Five tips to help improve your next employee engagement survey.
11/11/2019 9:00
Your employees are your most valuable assets, but all too often managers have a limited understanding of how happy they are or what parts of your company they wish they could change. Assessing employees’ satisfaction is one way to track and boost their engagement, which suffers when neglected, Collector magazine Managing Editor Anne Rosso May reports in the November issue.
Surveys can gather employee insights on your processes, leadership, workplace culture, benefits, office space and more, inspiring change that improves loyalty and productivity. Here are five tips you can use to improve your next engagement survey.

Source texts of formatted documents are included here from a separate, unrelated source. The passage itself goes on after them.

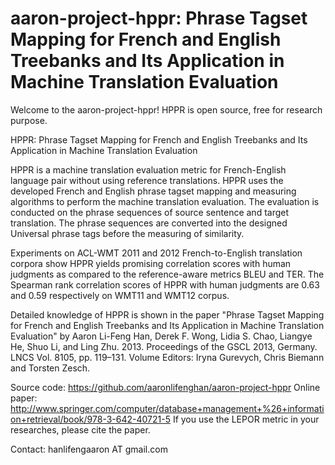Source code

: aaron-project-hppr: Phrase Tagset Mapping for French and English Treebanks and Its Application in Machine Translation Evaluation
==================

Welcome to the aaron-project-hppr!
HPPR is open source, free for research purpose.

HPPR: Phrase Tagset Mapping for French and English Treebanks and Its Application in Machine Translation Evaluation

HPPR is a machine translation evaluation metric for French-English language pair without using reference translations.
HPPR uses the developed French and English phrase tagset mapping and measuring algorithms to perform the machine 
translation evaluation. The evaluation is conducted on the phrase sequences of source sentence and target translation. 
The phrase sequences are converted into the designed Universal phrase tags before the measuring of similarity.


Experiments on ACL-WMT 2011 and 2012 French-to-English translation corpora show HPPR yields promising  correlation 
scores with human judgments as compared to the reference-aware metrics BLEU and TER. 
The Spearman rank correlation scores of HPPR with human judgments are 0.63 and 0.59 respectively on WMT11 and WMT12 corpus.

Detailed knowledge of HPPR is shown in the paper "Phrase Tagset Mapping for French and English Treebanks and Its 
Application in Machine Translation Evaluation" by Aaron Li-Feng Han, Derek F. Wong, Lidia S. Chao, Liangye He, Shuo Li,
and Ling Zhu. 2013. Proceedings of the GSCL 2013, Germany. LNCS Vol. 8105, pp. 119–131. Volume Editors: Iryna Gurevych,
Chris Biemann and Torsten Zesch. 

Source code: https://github.com/aaronlifenghan/aaron-project-hppr
Online paper: http://www.springer.com/computer/database+management+%26+information+retrieval/book/978-3-642-40721-5
If you use the LEPOR metric in your researches, please cite the paper.

Contact: hanlifengaaron AT gmail.com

Addressing Confidentiality Concerns
If you want your employees to provide honest feedback, make sure they feel safe providing truthful answers to your questions. Deliver the survey online (try a free tool like SurveyMonkey) and don’t ask for any identifying information.
If your employees still fret that their answers will come back to haunt them, you might have trust issues in your organization that need to be addressed first.
“It’s not a great sign if employees don’t trust the anonymity of a survey if it genuinely is anonymous,” said Morgan Taylor, chief marketing officer and financial advisor for LetMeBank. “Employees and management are part of the same business, the same team, the same professional family. There’s a serious disconnect between employees and management if they don’t trust each other, which alludes to issues even without conducting the survey.”
Target Your Audience
You can go with an all-staff survey or you can craft surveys for individual departments to get feedback on specific processes and team communication trends.
For example, a 10-question survey for your collectors might look different from one for your admin team and can yield data that a broader questionnaire might not.
Fred Cooper, managing partner of Compass HR Consulting, recommends companies also create surveys specifically for new hires, asking for their thoughts on the interview process, how easy it was to locate the office building, parking convenience, the quality of their training and other items newcomers are most attuned to. Exit surveys for departing employees can serve a similar purpose, identifying any weaknesses in your management team, training, salary or benefits package.